---------- DATA FOR ANALYSIS

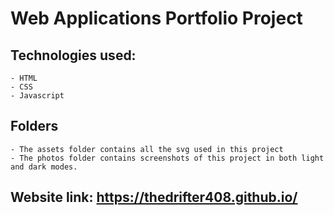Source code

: # Web Applications Portfolio Project
## Technologies used:
    - HTML
    - CSS 
    - Javascript
## Folders
    - The assets folder contains all the svg used in this project
    - The photos folder contains screenshots of this project in both light and dark modes.
## Website link: https://thedrifter408.github.io/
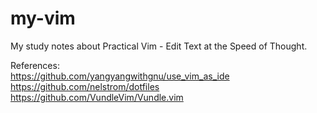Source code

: # my-vim

My study notes about Practical Vim - Edit Text at the Speed of Thought.

References:  </br>
	https://github.com/yangyangwithgnu/use_vim_as_ide</br>
	https://github.com/nelstrom/dotfiles</br>
	https://github.com/VundleVim/Vundle.vim</br>
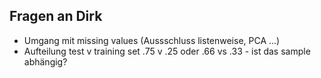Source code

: ## Fragen an Dirk

- Umgang mit missing values (Aussschluss listenweise, PCA ...)
- Aufteilung test v training set .75 v .25 oder .66 vs .33 - ist das sample abhängig?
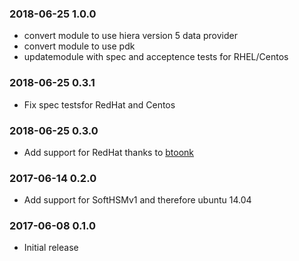 ### 2018-06-25 1.0.0
* convert module to use hiera version 5 data provider
* convert module to use pdk
* updatemodule with spec and acceptence tests for RHEL/Centos

### 2018-06-25 0.3.1
* Fix spec testsfor RedHat and Centos

### 2018-06-25 0.3.0
* Add support for RedHat thanks to [btoonk](https://github.com/btoonk)

### 2017-06-14 0.2.0
* Add support for SoftHSMv1 and therefore ubuntu 14.04 

### 2017-06-08 0.1.0
* Initial release

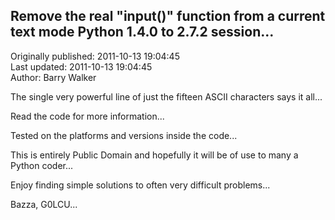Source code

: ## Remove the real "input()" function from a current text mode Python 1.4.0 to 2.7.2 session...  
Originally published: 2011-10-13 19:04:45  
Last updated: 2011-10-13 19:04:45  
Author: Barry Walker  
  
The single very powerful line of just the fifteen ASCII characters says it all...

Read the code for more information...

Tested on the platforms and versions inside the code...

This is entirely Public Domain and hopefully it will be of use to many a Python coder...

Enjoy finding simple solutions to often very difficult problems...

Bazza, G0LCU...
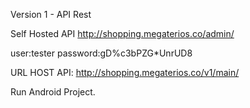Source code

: Version 1 - API Rest

Self Hosted API
http://shopping.megaterios.co/admin/

user:tester
password:gD%c3bPZG*UnrUD8

URL HOST API: http://shopping.megaterios.co/v1/main/

Run Android Project.

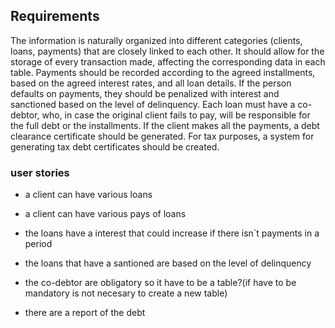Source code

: 
## Requirements

The information is naturally organized into different categories (clients, loans, payments) that are closely linked to each other. It should allow for the storage of every transaction made, affecting the corresponding data in each table.
Payments should be recorded according to the agreed installments, based on the agreed interest rates, and all loan details. If the person defaults on payments, they should be penalized with interest and sanctioned based on the level of delinquency.
Each loan must have a co-debtor, who, in case the original client fails to pay, will be responsible for the full debt or the installments. If the client makes all the payments, a debt clearance certificate should be generated. For tax purposes,
a system for generating tax debt certificates should be created.

### user stories
- a client can have various loans

- a client can have various pays of loans

- the loans have a interest that could increase if there isn´t payments in a period

- the loans that have a santioned are based on the level of delinquency

- the co-debtor are obligatory so it have to be a table?(if have to be mandatory is not necesary to create a new table)

- there are a report of the debt

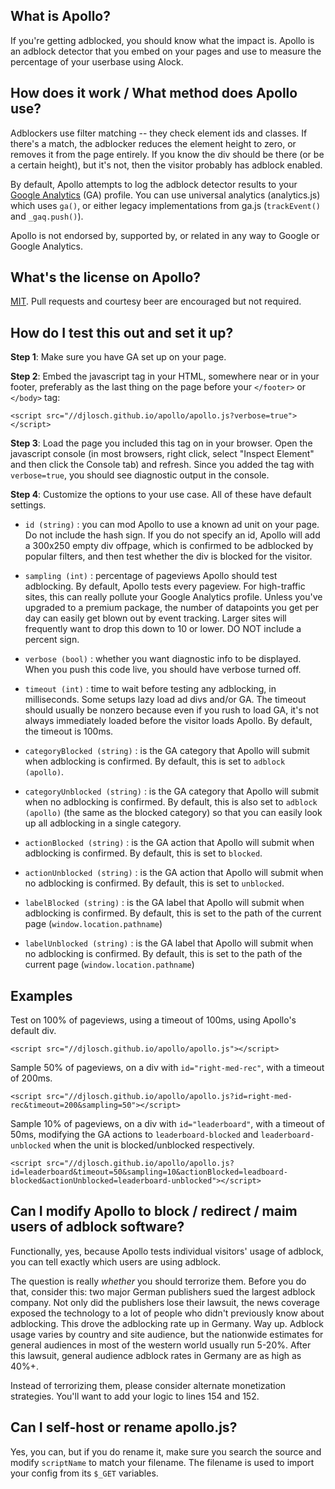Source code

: ## What is Apollo?

If you're getting adblocked, you should know what the impact is.  Apollo is an adblock detector that you embed on your pages and use to measure the percentage of your userbase using Alock.

## How does it work / What method does Apollo use?

Adblockers use filter matching -- they check element ids and classes.  If there's a match, the adblocker reduces the element height to zero, or removes it from the page entirely.  If you know the div should be there (or be a certain height), but it's not, then the visitor probably has adblock enabled.

By default, Apollo attempts to log the adblock detector results to your [Google Analytics](http://www.google.com/analytics/) (GA) profile. You can use universal analytics (analytics.js) which uses `ga()`, or either legacy implementations from ga.js (`trackEvent()` and `_gaq.push()`).

Apollo is not endorsed by, supported by, or related in any way to Google or Google Analytics.

## What's the license on Apollo?

[MIT](https://en.wikipedia.org/wiki/MIT_License).  Pull requests and courtesy beer are encouraged but not required.

## How do I test this out and set it up?

**Step 1**: Make sure you have GA set up on your page.

**Step 2**: Embed the javascript tag in your HTML, somewhere near or in your footer, preferably as the last thing on the page before your `</footer>` or `</body>` tag:

    <script src="//djlosch.github.io/apollo/apollo.js?verbose=true"></script>

**Step 3**: Load the page you included this tag on in your browser.  Open the javascript console (in most browsers, right click, select "Inspect Element" and then click the Console tab) and refresh.  Since you added the tag with `verbose=true`, you should see diagnostic output in the console.

**Step 4**: Customize the options to your use case.  All of these have default settings.

* `id (string)` : you can mod Apollo to use a known ad unit on your page.  Do not include the hash sign.  If you do not specify an id, Apollo will add a 300x250 empty div offpage, which is confirmed to be adblocked by popular filters, and then test whether the div is blocked for the visitor.

* `sampling (int)` : percentage of pageviews Apollo should test adblocking.  By default, Apollo tests every pageview.  For high-traffic sites, this can really pollute your Google Analytics profile.  Unless you've upgraded to a premium package, the number of datapoints you get per day can easily get blown out by event tracking.  Larger sites will frequently want to drop this down to 10 or lower.  DO NOT include a percent sign.

* `verbose (bool)` : whether you want diagnostic info to be displayed.  When you push this code live, you should have verbose turned off.

* `timeout (int)` : time to wait before testing any adblocking, in milliseconds.  Some setups lazy load ad divs and/or GA.  The timeout should usually be nonzero because even if you rush to load GA, it's not always immediately loaded before the visitor loads Apollo.  By default, the timeout is 100ms.

* `categoryBlocked (string)` : is the GA category that Apollo will submit when adblocking is confirmed.  By default, this is set to `adblock (apollo)`.

* `categoryUnblocked (string)` : is the GA category that Apollo will submit when no adblocking is confirmed.  By default, this is also set to `adblock (apollo)` (the same as the blocked category) so that you can easily look up all adblocking in a single category.

* `actionBlocked (string)` : is the GA action that Apollo will submit when adblocking is confirmed.  By default, this is set to `blocked`.

* `actionUnblocked (string)` : is the GA action that Apollo will submit when no adblocking is confirmed.  By default, this is set to `unblocked`.

* `labelBlocked (string)` : is the GA label that Apollo will submit when adblocking is confirmed.  By default, this is set to the path of the current page (`window.location.pathname`)

* `labelUnblocked (string)` : is the GA label that Apollo will submit when no adblocking is confirmed.  By default, this is set to the path of the current page (`window.location.pathname`)

## Examples

Test on 100% of pageviews, using a timeout of 100ms, using Apollo's default div.

    <script src="//djlosch.github.io/apollo/apollo.js"></script>

Sample 50% of pageviews, on a div with `id="right-med-rec"`, with a timeout of 200ms.

    <script src="//djlosch.github.io/apollo/apollo.js?id=right-med-rec&timeout=200&sampling=50"></script>

Sample 10% of pageviews, on a div with `id="leaderboard"`, with a timeout of 50ms, modifying the GA actions to `leaderboard-blocked` and `leaderboard-unblocked` when the unit is blocked/unblocked respectively.

    <script src="//djlosch.github.io/apollo/apollo.js?id=leaderboard&timeout=50&sampling=10&actionBlocked=leadboard-blocked&actionUnblocked=leaderboard-unblocked"></script>

## Can I modify Apollo to block / redirect / maim users of adblock software?

Functionally, yes, because Apollo tests individual visitors' usage of adblock, you can tell exactly which users are using adblock.

The question is really *whether* you should terrorize them.  Before you do that, consider this: two major German publishers sued the largest adblock company.  Not only did the publishers lose their lawsuit, the news coverage exposed the technology to a lot of people who didn't previously know about adblocking.  This drove the adblocking rate up in Germany.  Way up.  Adblock usage varies by country and site audience, but the nationwide estimates for general audiences in most of the western world usually run 5-20%.  After this lawsuit, general audience adblock rates in Germany are as high as 40%+. 

Instead of terrorizing them, please consider alternate monetization strategies.  You'll want to add your logic to lines 154 and 152.

## Can I self-host or rename apollo.js?

Yes, you can, but if you do rename it, make sure you search the source and modify `scriptName` to match your filename.  The filename is used to import your config from its `$_GET` variables.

--------------------

WHAT IS REQUIRED => Both the line above containing "### 2017-06-14 0.2.0" and the line containing "Each loan must" belong in the copy, along with every line between them; print these exactly and omit the pictures.

ANSWER =>
### 2017-06-14 0.2.0
* Add support for SoftHSMv1 and therefore ubuntu 14.04 

### 2017-06-08 0.1.0
* Initial release

Source code

: ## Remove the real "input()" function from a current text mode Python 1.4.0 to 2.7.2 session...  
Originally published: 2011-10-13 19:04:45  
Last updated: 2011-10-13 19:04:45  
Author: Barry Walker  
  
The single very powerful line of just the fifteen ASCII characters says it all...

Read the code for more information...

Tested on the platforms and versions inside the code...

This is entirely Public Domain and hopefully it will be of use to many a Python coder...

Enjoy finding simple solutions to often very difficult problems...

Bazza, G0LCU...
Source code

: Version 1 - API Rest

Self Hosted API
http://shopping.megaterios.co/admin/

user:tester
password:gD%c3bPZG*UnrUD8

URL HOST API: http://shopping.megaterios.co/v1/main/

Run Android Project.

Source code

: 
## Requirements

The information is naturally organized into different categories (clients, loans, payments) that are closely linked to each other. It should allow for the storage of every transaction made, affecting the corresponding data in each table.
Payments should be recorded according to the agreed installments, based on the agreed interest rates, and all loan details. If the person defaults on payments, they should be penalized with interest and sanctioned based on the level of delinquency.
Each loan must have a co-debtor, who, in case the original client fails to pay, will be responsible for the full debt or the installments. If the client makes all the payments, a debt clearance certificate should be generated. For tax purposes,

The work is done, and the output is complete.